Retype, exactly as they stand, the lines from the start of the data to the line that contains "properties: a velocity-level", both ends included. Leave the pictures out.
==== MATERIAL PROVIDED ====
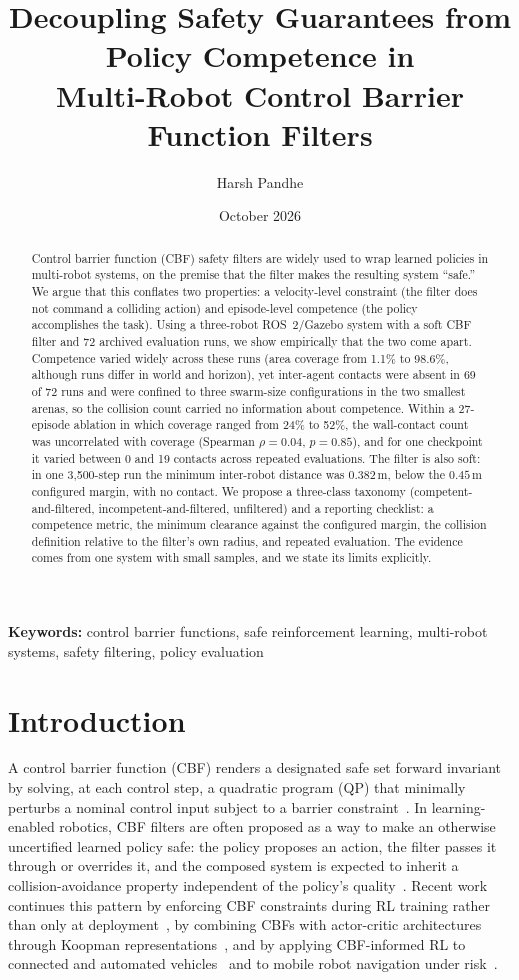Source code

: \documentclass[12pt]{article}
\title{Decoupling Safety Guarantees from Policy Competence in\\
Multi-Robot Control Barrier Function Filters}
\author[1]{Harsh Pandhe}
\affil[1]{Independent Research \\ \texttt{harshpandhehome@gmail.com}}
\date{October 2026}
\newcommand{\si}[1]{\mathrm{#1}}
\begin{document}
\maketitle

\begin{abstract}
\noindent
Control barrier function (CBF) safety filters are widely used to wrap
learned policies in multi-robot systems, on the premise that the filter
makes the resulting system ``safe.'' We argue that this conflates two
properties: a velocity-level constraint (the filter does not command a
colliding action) and episode-level competence (the policy accomplishes the
task). Using a three-robot ROS~2/Gazebo system with a soft CBF filter and
72 archived evaluation runs, we show empirically that the two come apart.
Competence varied widely across these runs (area coverage from 1.1\% to
98.6\%, although runs differ in world and horizon), yet inter-agent contacts were absent in 69 of 72 runs and were
confined to three swarm-size configurations in the two smallest arenas, so
the collision count carried no information about competence. Within a
27-episode ablation in which coverage ranged from 24\% to 52\%, the
wall-contact count was uncorrelated with coverage (Spearman $\rho=0.04$,
$p=0.85$), and for one checkpoint it varied between 0 and 19 contacts
across repeated evaluations. The filter is also soft: in one 3,500-step run
the minimum inter-robot distance was $0.382\,\si{m}$, below the $0.45\,\si{m}$
configured margin, with no contact. We propose a three-class taxonomy
(competent-and-filtered, incompetent-and-filtered, unfiltered) and a
reporting checklist: a competence metric, the minimum clearance against the
configured margin, the collision definition relative to the filter's own
radius, and repeated evaluation. The evidence comes from one system with
small samples, and we state its limits explicitly.
\end{abstract}

\noindent\textbf{Keywords:} control barrier functions, safe reinforcement
learning, multi-robot systems, safety filtering, policy evaluation

\section{Introduction}
A control barrier function (CBF) renders a designated safe set forward
invariant by solving, at each control step, a quadratic program (QP) that
minimally perturbs a nominal control input subject to a barrier
constraint~\cite{ames2019cbf}. In learning-enabled robotics, CBF filters are
often proposed as a way to make an otherwise uncertified learned policy
safe: the policy proposes an action, the filter passes it through or
overrides it, and the composed system is expected to inherit a
collision-avoidance property independent of the policy's
quality~\cite{cheng2019end}. Recent work continues this pattern by enforcing
CBF constraints during RL training rather than only at
deployment~\cite{cbfrl2025}, by combining CBFs with actor-critic
architectures through Koopman representations~\cite{koopmancbf2026}, and by
applying CBF-informed RL to connected and automated
vehicles~\cite{beyondsafety2026} and to mobile robot navigation under
risk~\cite{riskaware2026}.
\end{document}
====
*RESULT*.
Source code

: \documentclass[12pt]{article}
\title{Decoupling Safety Guarantees from Policy Competence in\\
Multi-Robot Control Barrier Function Filters}
\author[1]{Harsh Pandhe}
\affil[1]{Independent Research \\ \texttt{harshpandhehome@gmail.com}}
\date{October 2026}
\newcommand{\si}[1]{\mathrm{#1}}
\begin{document}
\maketitle

\begin{abstract}
\noindent
Control barrier function (CBF) safety filters are widely used to wrap
learned policies in multi-robot systems, on the premise that the filter
makes the resulting system ``safe.'' We argue that this conflates two
properties: a velocity-level constraint (the filter does not command a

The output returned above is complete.